Dieu n'a pas
prévu le bonheur pour ses créatures il n'a prévu que des compensations : la
pêche à la ligne, l'amour, le gâtisme.
Jean Giraudoux – Intermezzo
Aujourd’hui,
c’est dimanche : qu’allez-vous faire, puisque vous ne travaillerez
pas ? Vous irez à la messe, pour vous confire en patenôtres avec des
grenouilles de bénitiers ? Ou vous préparez déjà les cannes à pèche et les asticots pour aller taquiner le gougeon ? Hum… J’en vois qui sont à
retaper les oreillers – ils ne vont pas se lever de si tôt. Et que vois-je,
près d’eux ? Une ravissante forme féminine qui s’étire paresseusement
laissant libre accès à ses charmes. Ça sent la grasse-mat’ crapuleuse…
Allez-y,
chers amis, allez à la messe, ou à la
pèche, ou encore faites crac-crac tant que vous voudrez.

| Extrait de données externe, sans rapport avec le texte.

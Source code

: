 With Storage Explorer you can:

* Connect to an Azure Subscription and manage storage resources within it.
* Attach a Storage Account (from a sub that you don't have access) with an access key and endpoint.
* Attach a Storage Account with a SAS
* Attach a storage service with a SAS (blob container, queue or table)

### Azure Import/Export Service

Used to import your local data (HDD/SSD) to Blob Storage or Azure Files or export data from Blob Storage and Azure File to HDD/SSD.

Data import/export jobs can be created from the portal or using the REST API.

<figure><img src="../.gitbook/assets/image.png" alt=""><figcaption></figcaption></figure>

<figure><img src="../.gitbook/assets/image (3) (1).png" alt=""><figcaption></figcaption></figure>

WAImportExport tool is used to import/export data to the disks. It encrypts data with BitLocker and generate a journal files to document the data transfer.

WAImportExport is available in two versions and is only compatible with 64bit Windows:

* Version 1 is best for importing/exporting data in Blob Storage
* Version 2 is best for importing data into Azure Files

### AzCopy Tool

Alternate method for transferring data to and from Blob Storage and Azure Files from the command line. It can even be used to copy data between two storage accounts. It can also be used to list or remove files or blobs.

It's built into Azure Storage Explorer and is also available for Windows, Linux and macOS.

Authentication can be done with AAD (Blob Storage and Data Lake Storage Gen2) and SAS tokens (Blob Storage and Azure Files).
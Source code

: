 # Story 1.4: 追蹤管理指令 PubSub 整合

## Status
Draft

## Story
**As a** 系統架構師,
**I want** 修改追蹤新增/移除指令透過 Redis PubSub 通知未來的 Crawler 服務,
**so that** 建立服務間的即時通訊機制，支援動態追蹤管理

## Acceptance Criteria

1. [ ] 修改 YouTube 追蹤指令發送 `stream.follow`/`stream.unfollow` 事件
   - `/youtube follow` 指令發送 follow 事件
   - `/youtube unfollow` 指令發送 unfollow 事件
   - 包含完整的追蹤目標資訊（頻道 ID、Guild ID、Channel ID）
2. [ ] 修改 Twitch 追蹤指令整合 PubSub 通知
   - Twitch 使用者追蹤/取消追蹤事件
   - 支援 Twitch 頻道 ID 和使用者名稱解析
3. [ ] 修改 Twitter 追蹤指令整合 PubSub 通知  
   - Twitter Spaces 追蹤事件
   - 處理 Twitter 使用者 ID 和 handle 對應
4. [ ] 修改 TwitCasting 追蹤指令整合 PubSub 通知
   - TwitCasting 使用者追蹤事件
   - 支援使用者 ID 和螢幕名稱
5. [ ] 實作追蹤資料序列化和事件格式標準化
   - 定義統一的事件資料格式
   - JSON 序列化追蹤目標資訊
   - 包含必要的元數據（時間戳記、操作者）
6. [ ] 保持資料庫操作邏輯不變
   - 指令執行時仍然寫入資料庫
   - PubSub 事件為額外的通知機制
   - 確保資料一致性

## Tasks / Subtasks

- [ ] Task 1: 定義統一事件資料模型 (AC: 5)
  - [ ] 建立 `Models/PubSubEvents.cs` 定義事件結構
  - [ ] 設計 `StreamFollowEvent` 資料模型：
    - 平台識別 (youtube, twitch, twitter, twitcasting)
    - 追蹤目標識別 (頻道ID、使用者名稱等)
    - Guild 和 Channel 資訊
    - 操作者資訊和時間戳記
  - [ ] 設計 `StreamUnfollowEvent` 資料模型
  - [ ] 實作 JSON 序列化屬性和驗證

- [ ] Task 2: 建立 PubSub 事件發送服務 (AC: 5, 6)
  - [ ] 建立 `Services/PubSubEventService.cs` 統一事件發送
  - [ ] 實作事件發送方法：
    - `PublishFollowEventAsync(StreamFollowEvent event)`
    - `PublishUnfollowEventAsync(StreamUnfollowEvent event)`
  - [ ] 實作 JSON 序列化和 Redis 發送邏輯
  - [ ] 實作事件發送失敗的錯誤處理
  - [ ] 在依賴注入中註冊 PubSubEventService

C’est dimanche, jour de compensation.
Oui, vous
avez bien lu : le bonheur étant de sortie, il n’a même pas des substituts,
il ne reste que des compensations. Dieu ou qui que ce soit a voulu que l’homme
soit heureux (1). C’est la LOI : vous méritez d’être heureux. Oui, mais Dieu –
ou qui que ce soit – n’a pas su faire que les
hommes soient heureux. Où bien, il a su faire, mais c’est nous, les
hommes qui n’avons pas su comment profiter de cette aubaine.
Bref : il
a fallu donc compenser ce manque-à-jouir et il y a un jour pour ça : le
dimanche, qui n’est pas fait simplement pour compenser le travail par le repos,
mais qui doit aussi compenser le déficit de plaisir ou de béatitude. C’est
moins bien que le bonheur ? Oui, mais nous n’y pouvons rien – et après
tout qu’importe ? Ce qui compte, c’est que ces compensations nous soient
dues, que nous puissions en profiter sans arrière-pensées de culpabilité :
tout ce que nous avons évoqué en commençant nous est dû, rien ne doit s’y
opposer sous peines de grave injustice.
Et quoi ?
J’entends qu’on veut nous faire travailler le dimanche ? Horreur ! Aux
armes citoyens !... Seulement, voilà que les arguments fournis pour lutter
contre cette loi scélérate sont des arguments moraux : s’occuper de louer
Dieu, vivre sa vie de famille etc…(1) Ça ne marche pas. Si on avait dit :
le dimanche j’honore ma femme et pour ça il me faut du temps, ça aurait quand
même eu un peu plus de poids.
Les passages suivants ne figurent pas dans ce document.